LISTED ENTRIES —
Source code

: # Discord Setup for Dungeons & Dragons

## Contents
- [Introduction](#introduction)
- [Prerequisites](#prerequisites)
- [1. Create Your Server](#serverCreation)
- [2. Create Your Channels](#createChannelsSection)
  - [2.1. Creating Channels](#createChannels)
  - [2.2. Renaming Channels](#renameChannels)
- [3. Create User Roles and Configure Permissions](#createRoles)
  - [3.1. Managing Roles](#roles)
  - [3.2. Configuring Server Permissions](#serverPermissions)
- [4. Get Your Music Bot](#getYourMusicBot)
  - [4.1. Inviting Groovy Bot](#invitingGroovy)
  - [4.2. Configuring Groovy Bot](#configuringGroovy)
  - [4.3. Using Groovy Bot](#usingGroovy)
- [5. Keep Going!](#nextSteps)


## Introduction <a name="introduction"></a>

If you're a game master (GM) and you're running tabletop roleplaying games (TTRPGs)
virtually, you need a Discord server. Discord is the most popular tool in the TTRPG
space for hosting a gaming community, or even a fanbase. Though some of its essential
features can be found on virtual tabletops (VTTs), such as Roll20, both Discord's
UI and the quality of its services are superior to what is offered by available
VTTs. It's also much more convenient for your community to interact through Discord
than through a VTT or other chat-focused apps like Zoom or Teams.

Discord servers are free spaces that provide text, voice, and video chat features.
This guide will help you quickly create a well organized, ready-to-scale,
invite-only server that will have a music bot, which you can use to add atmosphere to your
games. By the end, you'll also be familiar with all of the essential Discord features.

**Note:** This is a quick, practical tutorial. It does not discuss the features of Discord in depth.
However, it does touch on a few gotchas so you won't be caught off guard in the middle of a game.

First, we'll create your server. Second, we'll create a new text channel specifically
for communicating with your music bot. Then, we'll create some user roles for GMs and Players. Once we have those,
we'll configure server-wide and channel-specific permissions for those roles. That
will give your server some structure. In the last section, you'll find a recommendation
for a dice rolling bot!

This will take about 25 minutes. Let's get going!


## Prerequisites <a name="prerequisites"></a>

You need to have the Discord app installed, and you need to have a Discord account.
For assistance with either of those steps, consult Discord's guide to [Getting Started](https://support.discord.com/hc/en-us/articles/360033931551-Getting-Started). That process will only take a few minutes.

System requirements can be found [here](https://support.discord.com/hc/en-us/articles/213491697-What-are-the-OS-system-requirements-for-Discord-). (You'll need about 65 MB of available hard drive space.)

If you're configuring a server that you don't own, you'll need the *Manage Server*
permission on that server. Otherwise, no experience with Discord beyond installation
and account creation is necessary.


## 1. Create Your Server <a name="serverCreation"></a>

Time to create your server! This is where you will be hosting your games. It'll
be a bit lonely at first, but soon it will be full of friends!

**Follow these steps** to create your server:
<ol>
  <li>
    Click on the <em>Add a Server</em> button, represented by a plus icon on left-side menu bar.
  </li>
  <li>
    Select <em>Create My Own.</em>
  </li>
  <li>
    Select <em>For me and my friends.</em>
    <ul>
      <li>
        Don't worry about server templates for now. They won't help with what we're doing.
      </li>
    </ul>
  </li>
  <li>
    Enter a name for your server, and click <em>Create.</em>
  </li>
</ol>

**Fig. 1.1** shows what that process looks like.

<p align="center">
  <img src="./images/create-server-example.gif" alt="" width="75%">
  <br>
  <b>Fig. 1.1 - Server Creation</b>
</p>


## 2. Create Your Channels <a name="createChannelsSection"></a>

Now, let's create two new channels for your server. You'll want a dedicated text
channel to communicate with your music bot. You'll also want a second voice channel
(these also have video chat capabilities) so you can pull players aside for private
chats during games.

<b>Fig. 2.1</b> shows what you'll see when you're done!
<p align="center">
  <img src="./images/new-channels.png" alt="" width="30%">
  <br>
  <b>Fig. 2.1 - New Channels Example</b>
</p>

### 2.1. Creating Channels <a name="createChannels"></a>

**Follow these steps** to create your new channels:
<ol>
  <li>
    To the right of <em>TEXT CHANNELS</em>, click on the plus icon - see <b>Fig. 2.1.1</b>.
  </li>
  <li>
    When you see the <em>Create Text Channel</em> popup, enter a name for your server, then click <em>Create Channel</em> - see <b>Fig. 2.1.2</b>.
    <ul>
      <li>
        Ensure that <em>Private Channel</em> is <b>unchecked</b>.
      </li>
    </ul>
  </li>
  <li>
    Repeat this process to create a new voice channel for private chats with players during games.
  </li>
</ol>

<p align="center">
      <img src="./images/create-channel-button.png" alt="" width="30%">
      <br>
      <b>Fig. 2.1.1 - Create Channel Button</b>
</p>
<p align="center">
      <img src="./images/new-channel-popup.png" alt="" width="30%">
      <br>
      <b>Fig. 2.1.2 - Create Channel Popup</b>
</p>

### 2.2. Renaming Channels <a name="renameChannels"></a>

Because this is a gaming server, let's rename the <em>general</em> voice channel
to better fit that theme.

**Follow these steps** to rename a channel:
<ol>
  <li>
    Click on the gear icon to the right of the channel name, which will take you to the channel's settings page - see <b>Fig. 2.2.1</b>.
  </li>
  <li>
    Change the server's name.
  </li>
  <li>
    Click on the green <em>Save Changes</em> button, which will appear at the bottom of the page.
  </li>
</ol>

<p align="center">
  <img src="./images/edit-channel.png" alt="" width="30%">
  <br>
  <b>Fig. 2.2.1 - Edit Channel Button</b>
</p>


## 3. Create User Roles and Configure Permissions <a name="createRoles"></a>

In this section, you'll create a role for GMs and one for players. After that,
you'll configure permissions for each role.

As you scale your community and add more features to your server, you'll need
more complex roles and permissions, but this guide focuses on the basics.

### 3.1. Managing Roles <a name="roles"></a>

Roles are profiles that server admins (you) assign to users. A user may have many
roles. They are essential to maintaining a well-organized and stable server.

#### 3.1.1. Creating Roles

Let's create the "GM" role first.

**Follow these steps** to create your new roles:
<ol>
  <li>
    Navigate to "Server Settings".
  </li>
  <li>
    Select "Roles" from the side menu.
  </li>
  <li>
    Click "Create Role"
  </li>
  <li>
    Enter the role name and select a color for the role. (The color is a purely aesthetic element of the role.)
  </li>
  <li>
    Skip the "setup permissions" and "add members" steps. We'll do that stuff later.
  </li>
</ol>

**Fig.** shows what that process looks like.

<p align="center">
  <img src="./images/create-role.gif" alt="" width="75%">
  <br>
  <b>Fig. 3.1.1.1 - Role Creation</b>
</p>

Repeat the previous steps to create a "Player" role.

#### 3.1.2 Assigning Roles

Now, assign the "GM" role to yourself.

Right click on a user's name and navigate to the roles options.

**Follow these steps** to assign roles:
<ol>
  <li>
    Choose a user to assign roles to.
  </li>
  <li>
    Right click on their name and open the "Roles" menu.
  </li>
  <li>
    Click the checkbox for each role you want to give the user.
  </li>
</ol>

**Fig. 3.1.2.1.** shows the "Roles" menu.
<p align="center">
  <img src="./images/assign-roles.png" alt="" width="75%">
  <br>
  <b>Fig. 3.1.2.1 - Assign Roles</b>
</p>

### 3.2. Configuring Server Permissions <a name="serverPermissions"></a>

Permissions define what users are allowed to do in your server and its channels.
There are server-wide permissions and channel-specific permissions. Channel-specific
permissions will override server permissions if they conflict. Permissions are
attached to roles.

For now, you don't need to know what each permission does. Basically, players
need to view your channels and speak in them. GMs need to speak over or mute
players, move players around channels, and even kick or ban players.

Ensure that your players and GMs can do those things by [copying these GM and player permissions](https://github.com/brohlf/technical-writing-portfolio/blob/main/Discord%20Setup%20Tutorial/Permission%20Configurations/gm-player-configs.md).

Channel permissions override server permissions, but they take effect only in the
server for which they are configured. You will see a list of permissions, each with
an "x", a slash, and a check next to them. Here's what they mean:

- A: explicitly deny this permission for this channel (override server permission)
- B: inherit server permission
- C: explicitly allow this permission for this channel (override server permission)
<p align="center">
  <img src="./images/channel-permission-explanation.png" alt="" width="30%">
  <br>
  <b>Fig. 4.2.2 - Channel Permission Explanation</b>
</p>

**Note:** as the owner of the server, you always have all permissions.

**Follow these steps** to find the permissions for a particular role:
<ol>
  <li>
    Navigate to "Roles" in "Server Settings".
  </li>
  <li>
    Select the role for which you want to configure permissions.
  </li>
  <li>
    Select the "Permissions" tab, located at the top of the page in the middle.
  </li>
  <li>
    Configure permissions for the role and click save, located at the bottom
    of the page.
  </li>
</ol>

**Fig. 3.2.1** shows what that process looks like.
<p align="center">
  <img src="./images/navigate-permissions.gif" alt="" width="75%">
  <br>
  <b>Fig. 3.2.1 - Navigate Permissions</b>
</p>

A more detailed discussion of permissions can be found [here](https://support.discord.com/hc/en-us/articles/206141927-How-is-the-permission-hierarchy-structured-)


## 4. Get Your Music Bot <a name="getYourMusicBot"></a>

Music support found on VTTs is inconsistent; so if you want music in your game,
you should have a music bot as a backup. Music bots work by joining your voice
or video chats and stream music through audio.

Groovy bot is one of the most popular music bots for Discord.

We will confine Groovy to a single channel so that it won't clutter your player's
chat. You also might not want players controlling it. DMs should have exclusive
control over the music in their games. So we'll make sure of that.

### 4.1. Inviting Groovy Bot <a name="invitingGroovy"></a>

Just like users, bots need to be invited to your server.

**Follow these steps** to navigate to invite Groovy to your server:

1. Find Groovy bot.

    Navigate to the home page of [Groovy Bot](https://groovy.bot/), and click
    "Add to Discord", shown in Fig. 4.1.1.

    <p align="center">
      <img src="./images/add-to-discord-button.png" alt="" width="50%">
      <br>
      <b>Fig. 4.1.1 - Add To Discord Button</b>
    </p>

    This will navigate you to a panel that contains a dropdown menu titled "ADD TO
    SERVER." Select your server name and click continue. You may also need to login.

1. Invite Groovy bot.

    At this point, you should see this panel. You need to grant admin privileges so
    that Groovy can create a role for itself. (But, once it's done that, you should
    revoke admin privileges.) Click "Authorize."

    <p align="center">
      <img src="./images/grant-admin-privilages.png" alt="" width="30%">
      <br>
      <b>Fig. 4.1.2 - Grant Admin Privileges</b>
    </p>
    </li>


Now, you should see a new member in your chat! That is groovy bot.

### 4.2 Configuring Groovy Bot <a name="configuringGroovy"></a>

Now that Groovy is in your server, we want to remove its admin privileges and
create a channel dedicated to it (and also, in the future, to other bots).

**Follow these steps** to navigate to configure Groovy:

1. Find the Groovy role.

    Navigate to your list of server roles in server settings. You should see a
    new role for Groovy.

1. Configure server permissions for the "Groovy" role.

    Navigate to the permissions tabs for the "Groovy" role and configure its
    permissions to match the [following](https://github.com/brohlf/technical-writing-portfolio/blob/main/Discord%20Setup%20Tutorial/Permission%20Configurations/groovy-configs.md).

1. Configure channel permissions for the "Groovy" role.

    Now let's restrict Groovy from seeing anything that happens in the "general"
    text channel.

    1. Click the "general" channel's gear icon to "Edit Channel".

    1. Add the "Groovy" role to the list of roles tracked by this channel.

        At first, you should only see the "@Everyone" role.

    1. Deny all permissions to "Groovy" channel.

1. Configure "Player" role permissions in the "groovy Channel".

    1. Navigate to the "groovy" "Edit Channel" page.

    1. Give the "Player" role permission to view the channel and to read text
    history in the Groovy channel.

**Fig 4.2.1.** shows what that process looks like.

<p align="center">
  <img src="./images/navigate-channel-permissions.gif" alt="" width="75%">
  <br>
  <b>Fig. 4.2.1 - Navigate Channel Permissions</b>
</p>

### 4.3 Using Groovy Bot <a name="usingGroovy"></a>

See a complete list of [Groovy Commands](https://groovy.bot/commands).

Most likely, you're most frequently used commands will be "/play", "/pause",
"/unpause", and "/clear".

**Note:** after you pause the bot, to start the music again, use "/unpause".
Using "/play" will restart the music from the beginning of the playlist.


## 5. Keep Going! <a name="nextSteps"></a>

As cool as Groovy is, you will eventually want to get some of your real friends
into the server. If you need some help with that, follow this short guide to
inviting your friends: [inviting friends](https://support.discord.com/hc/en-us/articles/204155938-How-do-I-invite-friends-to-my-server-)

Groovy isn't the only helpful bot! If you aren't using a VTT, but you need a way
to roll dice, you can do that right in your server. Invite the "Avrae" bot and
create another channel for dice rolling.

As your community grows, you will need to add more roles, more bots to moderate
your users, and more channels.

WHAT IS EXPECTED — The response must repeat exactly the lines from the top of the material through the line containing "virtually, you need", both included, with no other output.

WRITTEN REPLY —
Source code

: # Discord Setup for Dungeons & Dragons

## Contents
- [Introduction](#introduction)
- [Prerequisites](#prerequisites)
- [1. Create Your Server](#serverCreation)
- [2. Create Your Channels](#createChannelsSection)
  - [2.1. Creating Channels](#createChannels)
  - [2.2. Renaming Channels](#renameChannels)
- [3. Create User Roles and Configure Permissions](#createRoles)
  - [3.1. Managing Roles](#roles)
  - [3.2. Configuring Server Permissions](#serverPermissions)
- [4. Get Your Music Bot](#getYourMusicBot)
  - [4.1. Inviting Groovy Bot](#invitingGroovy)
  - [4.2. Configuring Groovy Bot](#configuringGroovy)
  - [4.3. Using Groovy Bot](#usingGroovy)
- [5. Keep Going!](#nextSteps)


## Introduction <a name="introduction"></a>

If you're a game master (GM) and you're running tabletop roleplaying games (TTRPGs)
virtually, you need a Discord server. Discord is the most popular tool in the TTRPG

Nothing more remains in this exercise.